Controlling the Diameters of Nanotubes Self-Assembled from Designed Peptide Bolaphiles

Abstract

Controlling the diameters of nanotubes represents a major challenge in nanostructures self-assembled from templating molecules. Here, two series of bolaform hexapeptides are designed, with Set I consisting of Ac-KI₄ K-NH₂ , Ac-KI₃ NleK-NH₂ , Ac-KI₃ LK-NH₂ and Ac-KI₃ TleK-NH₂ , and Set II consisting of Ac-KI₃ VK-NH₂ , Ac-KI₂ V₂ K-NH₂ , Ac-KIV₃ K-NH₂ and Ac-KV₄ K-NH₂ . In Set I, substitution for Ile in the C-terminal alters its side-chain branching, but the hydrophobicity is retained.
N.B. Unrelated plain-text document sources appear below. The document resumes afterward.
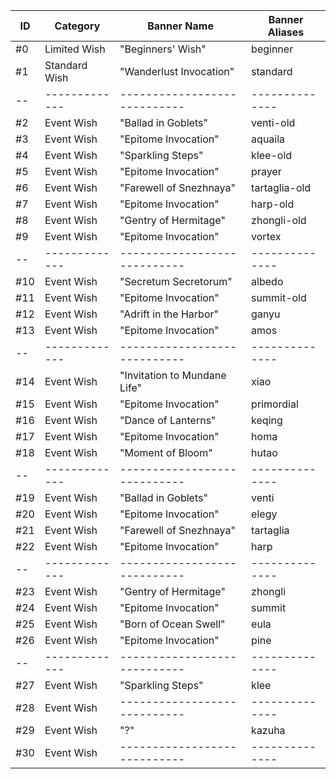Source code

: | ID  | Category      | Banner Name                  | Banner Aliases  |
| --  | ------------- | ---------------------------- | --------------  |
| #0  | Limited Wish  | "Beginners' Wish"            |  beginner       |
| #1  | Standard Wish | "Wanderlust Invocation"      |  standard       |
| --  | ------------- | ---------------------------- | --------------  |
| #2  | Event Wish    | "Ballad in Goblets"          |  venti-old      |
| #3  | Event Wish    | "Epitome Invocation"         |  aquaila        |
| #4  | Event Wish    | "Sparkling Steps"            |  klee-old       |
| #5  | Event Wish    | "Epitome Invocation"         |  prayer         |
| #6  | Event Wish    | "Farewell of Snezhnaya"      |  tartaglia-old  |
| #7  | Event Wish    | "Epitome Invocation"         |  harp-old       |
| #8  | Event Wish    | "Gentry of Hermitage"        |  zhongli-old    |
| #9  | Event Wish    | "Epitome Invocation"         |  vortex         |
| --  | ------------- | ---------------------------- | --------------  |
| #10 | Event Wish    | "Secretum Secretorum"        |  albedo         |
| #11 | Event Wish    | "Epitome Invocation"         |  summit-old     |
| #12 | Event Wish    | "Adrift in the Harbor"       |  ganyu          |
| #13 | Event Wish    |   "Epitome Invocation"       |  amos           |
| --  | ------------- | ---------------------------- | --------------  |
| #14 | Event Wish    | "Invitation to Mundane Life" |  xiao           |
| #15 | Event Wish    | "Epitome Invocation"         |  primordial     |
| #16 | Event Wish    | "Dance of Lanterns"          |  keqing         |
| #17 | Event Wish    | "Epitome Invocation"         |  homa           |
| #18 | Event Wish    | "Moment of Bloom"            |  hutao          |
| --  | ------------- | ---------------------------- | --------------  |
| #19 | Event Wish    | "Ballad in Goblets"          |  venti          |
| #20 | Event Wish    | "Epitome Invocation"         |  elegy          |
| #21 | Event Wish    | "Farewell of Snezhnaya"      |  tartaglia      |
| #22 | Event Wish    | "Epitome Invocation"         |  harp           |
| --  | ------------- | ---------------------------- | --------------  |
| #23 | Event Wish    | "Gentry of Hermitage"        |  zhongli        |
| #24 | Event Wish    | "Epitome Invocation"         |  summit         |
| #25 | Event Wish    | "Born of Ocean Swell"        |  eula           |
| #26 | Event Wish    | "Epitome Invocation"         |  pine           |
| --  | ------------- | ---------------------------- | --------------  |
| #27 | Event Wish    | "Sparkling Steps"            |  klee           |
| #28 | Event Wish    | ---------------------------- | --------------  |
| #29 | Event Wish    | "?"                          |  kazuha         |
| #30 | Event Wish    | ---------------------------- | --------------  |
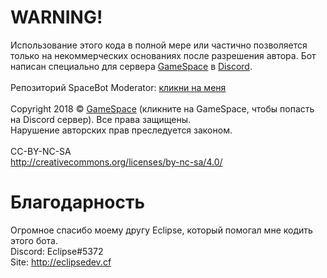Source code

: # WARNING!
Использование этого кода в полной мере или частично позволяется только на некоммерческих основаниях после разрешения автора.
Бот написан специально для сервера [GameSpace](https://discord.io/gspace) в [Discord](https://discord.gg).<br><br>
Репозиторий SpaceBot Moderator: [кликни на меня](https://github.com/zziger/gamespacemoderator)<br><br>
Copyright 2018 © [GameSpace](https://discord.io/gspace) (кликните на GameSpace, чтобы попасть на Discord сервер). Все права защищены.<br>
Нарушение авторских прав преследуется законом.<br><br>
CC-BY-NC-SA<br>
http://creativecommons.org/licenses/by-nc-sa/4.0/
# Благодарность
Огромное спасибо моему другу Eclipse, который помогал мне кодить этого бота.<br>
Discord: Eclipse#5372<br>
Site: http://eclipsedev.cf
In Set II, the substitution of Val for Ile leads to the decrease of hydrophobicity, but the side-chain β-branching is retained. The peptide bolaphiles tend to form long nanotubes, with the tube shell being composed of a peptide monolayer. Variation in core side-chain branching and hydrophobicity causes a steady shift of peptide nanotube diameters from more than one hundred to several nanometers, thereby achieving a reliable control over the underlying molecular self-assembling processes. Given the structural and functional roles of peptide tubes with varying dimensions in nature and in technological applications, this study exemplifies the predictive templating of nanostructures from short peptide self-assembly.

Keywords: diameters; hydrophobic amino acids; nanotubes; peptide bolaphiles; self-assembly.